Barrett Daffin, Cenlar, and Morgan Stanley filed a consolidated traditional motion for summary judgment, arguing that Porterfield's claims were barred by the doctrine of res judicata because all of the claims in the Second Lawsuit could have been brought in the First Lawsuit. On January 25, 2013, the trial court granted the consolidated motion for summary judgment against Porterfield. Porterfield filed a motion for new trial, specifically limited in scope to his wrongful foreclosure claim against Cenlar and Morgan Stanley. Porterfield's motion did not seek a new trial or reconsideration with respect to his claims against Barrett Daffin. The trial court granted Porterfield's motion in part to allow submission of additional evidence as to privity between Cenlar and Morgan Stanley.

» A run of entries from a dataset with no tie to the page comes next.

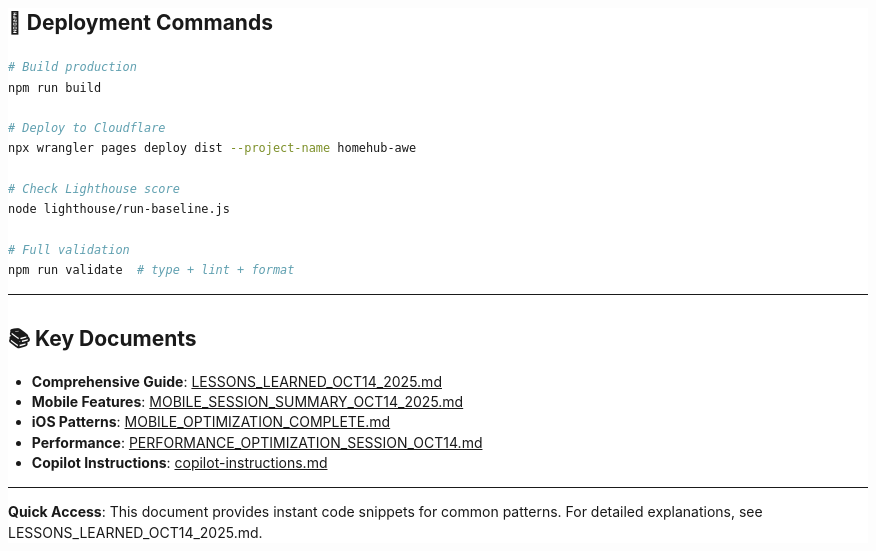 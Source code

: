 
## 🔧 Deployment Commands

```bash
# Build production
npm run build

# Deploy to Cloudflare
npx wrangler pages deploy dist --project-name homehub-awe

# Check Lighthouse score
node lighthouse/run-baseline.js

# Full validation
npm run validate  # type + lint + format
```

---

## 📚 Key Documents

- **Comprehensive Guide**: [LESSONS_LEARNED_OCT14_2025.md](./LESSONS_LEARNED_OCT14_2025.md)
- **Mobile Features**: [MOBILE_SESSION_SUMMARY_OCT14_2025.md](./MOBILE_SESSION_SUMMARY_OCT14_2025.md)
- **iOS Patterns**: [MOBILE_OPTIMIZATION_COMPLETE.md](./MOBILE_OPTIMIZATION_COMPLETE.md)
- **Performance**: [PERFORMANCE_OPTIMIZATION_SESSION_OCT14.md](./PERFORMANCE_OPTIMIZATION_SESSION_OCT14.md)
- **Copilot Instructions**: [copilot-instructions.md](../../.github/instructions/copilot-instructions.md)

---

**Quick Access**: This document provides instant code snippets for common patterns. For detailed explanations, see LESSONS_LEARNED_OCT14_2025.md.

After both parties filed supplemental pleadings, the trial court granted summary judgment for Cenlar and Morgan Stanley on their affirmative defense of res judicata. The trial court's final judgment disposed of all parties and issues. This appeal followed. Porterfield's notice of appeal states that both summary judgments are appealed; however, Porterfield's appellate brief does not raise any issues with respect to Barrett Daffin.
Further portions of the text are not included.